Os Matadores é uma crítica social pesada de Tiziano Sclavi em uma história cruel de Dylan Dog. Uma sociedade refém de um terror homicida onde assassinos podem surgir até nos lares mais “perfeitos”. O mal adormecido em cada um pode, se adequadamente estimulado, surgir com toda sua fúria.

A Confraria Bonelli está realizando matérias especiais sobre cada história que sairá no Omnibus de Dylan Dog publicado pela Editora Mythos. Com o intuito de aprofundá-las através das várias referências ao cinema e à cultura geral presentes na obra de Tiziano Sclavi.

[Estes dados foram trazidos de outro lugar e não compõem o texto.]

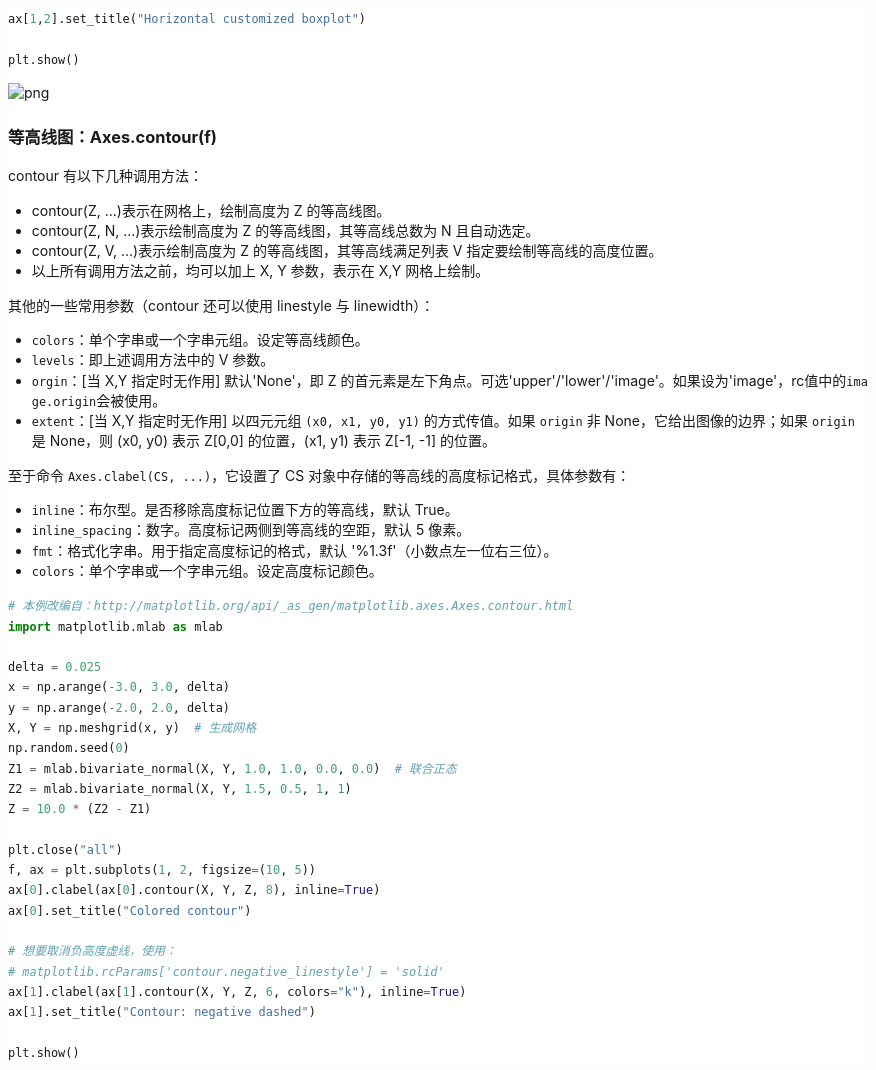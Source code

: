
 ```python
ax[1,2].set_title("Horizontal customized boxplot")

plt.show()
```


![png](https://wklchris.github.io/assets/ipynb-images/Py3-matplotlib_51_0.png)


### 等高线图：Axes.contour(f)

contour 有以下几种调用方法：
- contour(Z, ...)表示在网格上，绘制高度为 Z 的等高线图。
- contour(Z, N, ...)表示绘制高度为 Z 的等高线图，其等高线总数为 N 且自动选定。
- contour(Z, V, ...)表示绘制高度为 Z 的等高线图，其等高线满足列表 V 指定要绘制等高线的高度位置。
- 以上所有调用方法之前，均可以加上 X, Y 参数，表示在  X,Y 网格上绘制。

其他的一些常用参数（contour 还可以使用 linestyle 与 linewidth）：
- `colors`：单个字串或一个字串元组。设定等高线颜色。
- `levels`：即上述调用方法中的 V 参数。
- `orgin`：[当 X,Y 指定时无作用] 默认'None'，即 Z 的首元素是左下角点。可选'upper'/'lower'/'image'。如果设为'image'，rc值中的`image.origin`会被使用。
- `extent`：[当 X,Y 指定时无作用] 以四元元组 `(x0, x1, y0, y1)` 的方式传值。如果 `origin` 非 None，它给出图像的边界；如果 `origin` 是 None，则 (x0, y0) 表示 Z[0,0] 的位置，(x1, y1) 表示 Z[-1, -1] 的位置。

至于命令 `Axes.clabel(CS, ...)`，它设置了 CS 对象中存储的等高线的高度标记格式，具体参数有：

- `inline`：布尔型。是否移除高度标记位置下方的等高线，默认 True。
- `inline_spacing`：数字。高度标记两侧到等高线的空距，默认 5 像素。
- `fmt`：格式化字串。用于指定高度标记的格式，默认 '%1.3f'（小数点左一位右三位）。
- `colors`：单个字串或一个字串元组。设定高度标记颜色。


```python
# 本例改编自：http://matplotlib.org/api/_as_gen/matplotlib.axes.Axes.contour.html
import matplotlib.mlab as mlab

delta = 0.025
x = np.arange(-3.0, 3.0, delta)
y = np.arange(-2.0, 2.0, delta)
X, Y = np.meshgrid(x, y)  # 生成网格
np.random.seed(0)
Z1 = mlab.bivariate_normal(X, Y, 1.0, 1.0, 0.0, 0.0)  # 联合正态
Z2 = mlab.bivariate_normal(X, Y, 1.5, 0.5, 1, 1)
Z = 10.0 * (Z2 - Z1)

plt.close("all")
f, ax = plt.subplots(1, 2, figsize=(10, 5))
ax[0].clabel(ax[0].contour(X, Y, Z, 8), inline=True) 
ax[0].set_title("Colored contour")

# 想要取消负高度虚线，使用：
# matplotlib.rcParams['contour.negative_linestyle'] = 'solid'
ax[1].clabel(ax[1].contour(X, Y, Z, 6, colors="k"), inline=True)
ax[1].set_title("Contour: negative dashed")

plt.show()
```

Para cada matéria foi criado um cartaz de filme, do qual tem alguma relação com a história mencionada. Em “Os Matadores” o cartaz foi inspirado mais uma vez em um filme de George Romero. É “O Exército do Extermínio” (The Crazies), de 1973, do qual Sclavi se inspirou para criar sua trama homicida.

Dylan Dog – Os Matadores. Publicado originalmente em Dylan Dog – Gli Uccisori de 1º de fevereiro de 1987. Roteiro de Tiziano Sclavi, arte de Luca Dell’Uomo. Capa de Claudio Villa.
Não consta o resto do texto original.